Catarratto tends to be found on the western end of Sicily, in the heart of traditional Marsala country, while Carricante tends to be found around Mt. Etna in the east.  Carricante is thought to be native to the area of Viagrande, which is just southeast of Mt. Etna, and early written records indicate that Etna vintners used to barrel-age Carricante wines on their lees so that malolactic fermentation would kick in and soften the wines sharp acidic edge.  The name Carricante may be derived from the word carica, which means "load," because the grape is apparently a fairly prolific yielder.  If that is the case, then it seems odd that there isn't more Carricante planted, as wines made from the grape are increasingly recognized for their quality.  A paper published in 2010 (citation 1 below) found that Carricante's parents were two grapes called Montonico Pinto and Scacco, neither of which are familiar to me.  The Etna Bianco DOC requires that wines be made from at least 60% Carricante, though Etna Bianco Superiore requires 80% (and the grapes must come from Milo). Though I've never seen a wine made from Carricante outside of Sicily, the Italian agricultural census of 2000 reported 650 acres of Carricante throughout Italy, though only 250 of them are in Sicily.  I do now know where they are hiding the other 400 acres or so and would be interested in hearing from any readers who have come across this grape on the Italian mainland. 

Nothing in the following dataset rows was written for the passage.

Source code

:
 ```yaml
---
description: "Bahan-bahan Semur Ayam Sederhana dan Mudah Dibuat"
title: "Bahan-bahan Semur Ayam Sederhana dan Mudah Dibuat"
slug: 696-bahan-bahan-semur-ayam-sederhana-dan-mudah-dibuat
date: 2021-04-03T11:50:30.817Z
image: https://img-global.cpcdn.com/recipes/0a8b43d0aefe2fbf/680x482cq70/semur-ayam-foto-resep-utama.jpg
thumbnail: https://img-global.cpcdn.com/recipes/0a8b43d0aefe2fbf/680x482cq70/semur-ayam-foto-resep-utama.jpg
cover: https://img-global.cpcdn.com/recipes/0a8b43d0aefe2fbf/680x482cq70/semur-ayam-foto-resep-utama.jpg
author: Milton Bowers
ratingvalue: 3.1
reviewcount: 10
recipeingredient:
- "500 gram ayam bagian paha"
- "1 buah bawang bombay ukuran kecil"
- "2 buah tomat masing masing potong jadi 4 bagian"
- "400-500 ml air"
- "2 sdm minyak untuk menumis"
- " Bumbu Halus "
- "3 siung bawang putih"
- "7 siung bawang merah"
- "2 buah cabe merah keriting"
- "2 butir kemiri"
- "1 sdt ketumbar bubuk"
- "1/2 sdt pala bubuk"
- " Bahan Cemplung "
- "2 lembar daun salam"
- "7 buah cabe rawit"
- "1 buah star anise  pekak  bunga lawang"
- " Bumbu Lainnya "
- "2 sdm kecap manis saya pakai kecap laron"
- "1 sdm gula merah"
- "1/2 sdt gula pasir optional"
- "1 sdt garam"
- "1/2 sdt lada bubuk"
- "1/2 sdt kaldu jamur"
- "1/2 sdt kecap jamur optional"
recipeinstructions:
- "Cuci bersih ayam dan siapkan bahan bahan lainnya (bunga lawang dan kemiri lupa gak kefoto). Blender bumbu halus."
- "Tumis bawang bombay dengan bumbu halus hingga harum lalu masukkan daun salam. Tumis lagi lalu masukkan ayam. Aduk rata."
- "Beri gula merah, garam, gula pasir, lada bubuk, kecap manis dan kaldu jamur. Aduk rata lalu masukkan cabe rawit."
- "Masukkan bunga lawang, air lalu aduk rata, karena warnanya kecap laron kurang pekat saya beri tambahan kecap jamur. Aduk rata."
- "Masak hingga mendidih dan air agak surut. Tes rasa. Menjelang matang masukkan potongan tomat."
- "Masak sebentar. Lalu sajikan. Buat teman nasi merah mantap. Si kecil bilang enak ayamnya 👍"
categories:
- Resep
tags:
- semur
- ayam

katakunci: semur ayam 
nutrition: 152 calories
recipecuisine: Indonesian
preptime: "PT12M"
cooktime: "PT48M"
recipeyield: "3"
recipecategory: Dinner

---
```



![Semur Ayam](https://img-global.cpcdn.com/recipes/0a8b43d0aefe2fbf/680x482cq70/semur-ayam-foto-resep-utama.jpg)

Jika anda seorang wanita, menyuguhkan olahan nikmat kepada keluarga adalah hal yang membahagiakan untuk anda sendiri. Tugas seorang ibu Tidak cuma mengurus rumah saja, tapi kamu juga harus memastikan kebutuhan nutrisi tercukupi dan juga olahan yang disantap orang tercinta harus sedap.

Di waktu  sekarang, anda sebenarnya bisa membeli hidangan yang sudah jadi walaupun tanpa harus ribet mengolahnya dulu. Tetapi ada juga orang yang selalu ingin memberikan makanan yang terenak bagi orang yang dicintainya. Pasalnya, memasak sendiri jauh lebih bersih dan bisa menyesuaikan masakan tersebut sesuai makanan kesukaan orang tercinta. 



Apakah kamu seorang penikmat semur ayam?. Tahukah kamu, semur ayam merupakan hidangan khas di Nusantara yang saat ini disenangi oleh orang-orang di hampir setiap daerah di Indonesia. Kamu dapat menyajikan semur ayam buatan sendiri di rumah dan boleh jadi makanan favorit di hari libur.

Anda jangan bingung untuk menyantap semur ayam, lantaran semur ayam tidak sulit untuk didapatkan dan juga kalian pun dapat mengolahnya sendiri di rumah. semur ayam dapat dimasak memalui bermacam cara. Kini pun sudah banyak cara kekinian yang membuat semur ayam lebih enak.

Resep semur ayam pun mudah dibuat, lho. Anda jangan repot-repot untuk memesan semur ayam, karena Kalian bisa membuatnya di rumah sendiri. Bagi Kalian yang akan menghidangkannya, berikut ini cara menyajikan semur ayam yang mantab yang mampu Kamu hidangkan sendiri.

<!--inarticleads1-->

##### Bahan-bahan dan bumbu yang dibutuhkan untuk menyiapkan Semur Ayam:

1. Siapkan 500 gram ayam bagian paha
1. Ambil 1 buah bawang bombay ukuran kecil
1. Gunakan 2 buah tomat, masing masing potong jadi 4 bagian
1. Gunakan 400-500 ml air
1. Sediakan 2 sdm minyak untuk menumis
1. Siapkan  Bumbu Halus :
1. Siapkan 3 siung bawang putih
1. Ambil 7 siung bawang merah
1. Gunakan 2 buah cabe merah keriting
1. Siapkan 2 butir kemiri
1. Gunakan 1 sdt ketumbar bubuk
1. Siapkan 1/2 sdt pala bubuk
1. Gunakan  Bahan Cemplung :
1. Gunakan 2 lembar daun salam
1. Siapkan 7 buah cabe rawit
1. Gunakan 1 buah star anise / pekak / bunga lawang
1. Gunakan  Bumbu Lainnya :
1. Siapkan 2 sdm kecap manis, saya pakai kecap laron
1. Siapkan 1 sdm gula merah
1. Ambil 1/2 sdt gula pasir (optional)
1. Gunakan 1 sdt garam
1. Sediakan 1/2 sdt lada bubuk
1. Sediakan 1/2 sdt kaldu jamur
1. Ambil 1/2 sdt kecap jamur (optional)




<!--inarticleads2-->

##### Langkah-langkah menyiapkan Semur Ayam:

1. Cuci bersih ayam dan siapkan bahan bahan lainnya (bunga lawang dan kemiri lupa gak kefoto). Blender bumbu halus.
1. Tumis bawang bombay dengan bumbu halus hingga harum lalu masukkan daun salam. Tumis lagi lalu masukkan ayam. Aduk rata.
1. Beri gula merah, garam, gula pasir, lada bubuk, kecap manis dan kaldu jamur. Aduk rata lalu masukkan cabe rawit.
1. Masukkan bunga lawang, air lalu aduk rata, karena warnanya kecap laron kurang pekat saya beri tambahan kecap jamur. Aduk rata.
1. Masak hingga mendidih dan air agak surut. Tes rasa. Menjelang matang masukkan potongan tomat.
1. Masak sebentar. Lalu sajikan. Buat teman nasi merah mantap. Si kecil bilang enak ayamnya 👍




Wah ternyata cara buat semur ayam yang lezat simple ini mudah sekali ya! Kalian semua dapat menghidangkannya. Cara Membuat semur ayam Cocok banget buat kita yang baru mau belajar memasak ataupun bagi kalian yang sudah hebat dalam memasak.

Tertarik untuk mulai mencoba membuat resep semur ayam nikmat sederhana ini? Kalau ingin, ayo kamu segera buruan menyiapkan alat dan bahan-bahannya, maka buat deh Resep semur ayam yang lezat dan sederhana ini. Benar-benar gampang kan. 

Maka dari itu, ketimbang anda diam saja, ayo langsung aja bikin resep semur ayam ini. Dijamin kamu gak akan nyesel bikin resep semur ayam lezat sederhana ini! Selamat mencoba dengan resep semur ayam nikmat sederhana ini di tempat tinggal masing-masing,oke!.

I was able to find a bottle of the 2009 Graci "Quota 600" from Mt. Etna in Sicily, which is a blend of 70% Carricante and 30% Catarratto.  Carricante is typically blended with other Sicilian grapes, though varietal wines can be found as well.  I picked this wine up from my friends at the Wine Bottega for around $35.  In the glass the wine was a fairly light lemon gold color.  The nose was moderately intense with aromas of fresh cut lemon, green apple and river stones.  On the palate the wine was medium bodied with fairly high acidity.  There were tart, racy flavors of lemon and lemon peel, green apple, pear and a really intense stony minerality.  There wasn't a lot of complexity to this wine, but there was a lot of intensity.  It was really heavy on the citrus and stony minerals, and I really enjoyed drinking the wine, but the steep price tag is a little difficult to justify for what you get.  My bottling also had a minor cork failure with some seepage around the cork, but I don't think that it threw the wine off in any way.

Cipriani, G. et al. The SSR-based molecular profile of 1005 grapevine (Vitis vinifera L.) accessions uncovers new synonymy and parentages, and reveals a large admixture amongst varieties of different geographic origin. 2010. Theoretical and Applied Genetics. 121: 1569-1585.